Clean Slates are a Messy Business

With New Year’s coming up next week, lots of us are probably thinking of Resolutions. Something about the New Year empowers us, makes us see the future full of possibilities, like the mistakes we’ve made can be erased and we get a clean slate.

The good news is that we can have a clean slate anytime we want – we don’t need to wait for January 1. But the not-so-good news is that cleans slates are a messy business.

Over the last decade or so, we have had several friends decide the lives they were leading just weren’t satisfying. So they threw aside their friends, their wives/husbands and kids, and “started over”. Meanwhile, their spouses and children were left devastated, their friends left wondering “why?”

“I want a fresh start.” Our society allows for that answer. At times, they encourage it. Like a computer whose hard drive is wiped, we want to delete our past and move forward into a new future. Leaving the past behind, especially when that past is messy, is SO much easier than cleaning up the messes we have made.
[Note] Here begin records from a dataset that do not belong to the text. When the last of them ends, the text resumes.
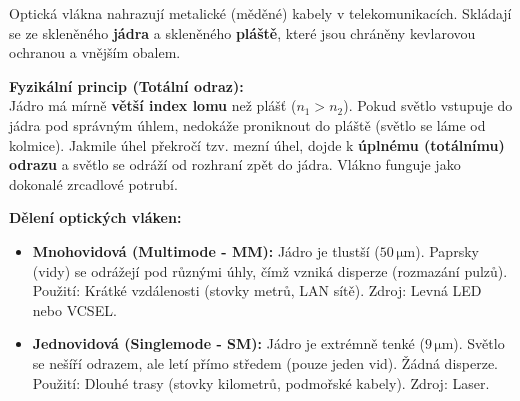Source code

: \documentclass[a4paper,10pt]{article}
\begin{document}
\begin{vysvetlenibox}
Optická vlákna nahrazují metalické (měděné) kabely v telekomunikacích. Skládají se ze skleněného \textbf{jádra} a skleněného \textbf{pláště}, které jsou chráněny kevlarovou ochranou a vnějším obalem.

\textbf{Fyzikální princip (Totální odraz):}\\
Jádro má mírně \textbf{větší index lomu} než plášť ($n_1 > n_2$). Pokud světlo vstupuje do jádra pod správným úhlem, nedokáže proniknout do pláště (světlo se láme od kolmice). Jakmile úhel překročí tzv. mezní úhel, dojde k \textbf{úplnému (totálnímu) odrazu} a světlo se odráží od rozhraní zpět do jádra. Vlákno funguje jako dokonalé zrcadlové potrubí.

\begin{center}
\end{center}

\begin{durazbox}
\textbf{Dělení optických vláken:}
\begin{itemize}
    \item \textbf{Mnohovidová (Multimode - MM):} Jádro je tlustší ($50\,\mathrm{\mu m}$). Paprsky (vidy) se odrážejí pod různými úhly, čímž vzniká disperze (rozmazání pulzů). Použití: Krátké vzdálenosti (stovky metrů, LAN sítě). Zdroj: Levná LED nebo VCSEL.
    \item \textbf{Jednovidová (Singlemode - SM):} Jádro je extrémně tenké ($9\,\mathrm{\mu m}$). Světlo se nešíří odrazem, ale letí přímo středem (pouze jeden vid). Žádná disperze. Použití: Dlouhé trasy (stovky kilometrů, podmořské kabely). Zdroj: Laser.
\end{itemize}
\end{durazbox}


\end{vysvetlenibox}
\end{document}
In our 17+ years of marriage, Dave and I have had plenty of times when we’ve gotten so frustrated, so “messy,” that I’ve thought, “I’m done! This is too hard.” It seems easier to just “restart.” But we are both committed to Christ and committed to marriage, so we have cleaned up those messes we have made – through seeking forgiveness, seeking counsel, talking through hurts and regrets. And our marriage is stronger because of it.

Maybe there are major mistakes in your past – mistakes you want to bury and get as far away from as possible. Please hear me when I say those mistakes can be forgiven, but they MUST be dealt with. If they are too big for you to handle on your own, talk to a pastor or a counselor.

Maybe you have a spouse or parent who has hurt you repeatedly. You’re done. Tired of dealing with the same issues. While you can’t change someone else, you can make sure you are responding to the situation in a way that honors God. You can make sure that you are doing all you can to live at peace with that person. That means forgiving them, seeking to restore broken relationships. No one benefits from grudges held.

There are times you need to walk away from a person who refuses to change. But there is never a time when we are permitted to live in anger toward someone. Christians are told to love our enemies, to be kind to those who mistreat us, to forgive seventy times seven. That is, I know, incredibly difficult. But God knows it will make us stronger, make our relationships stronger, our churches and families stronger.

Start the New Year seeking a clean slate – but with an eraser in hand and not a trash can. Clean up those messes, restore what was broken. Don’t set aside your past – redeem it.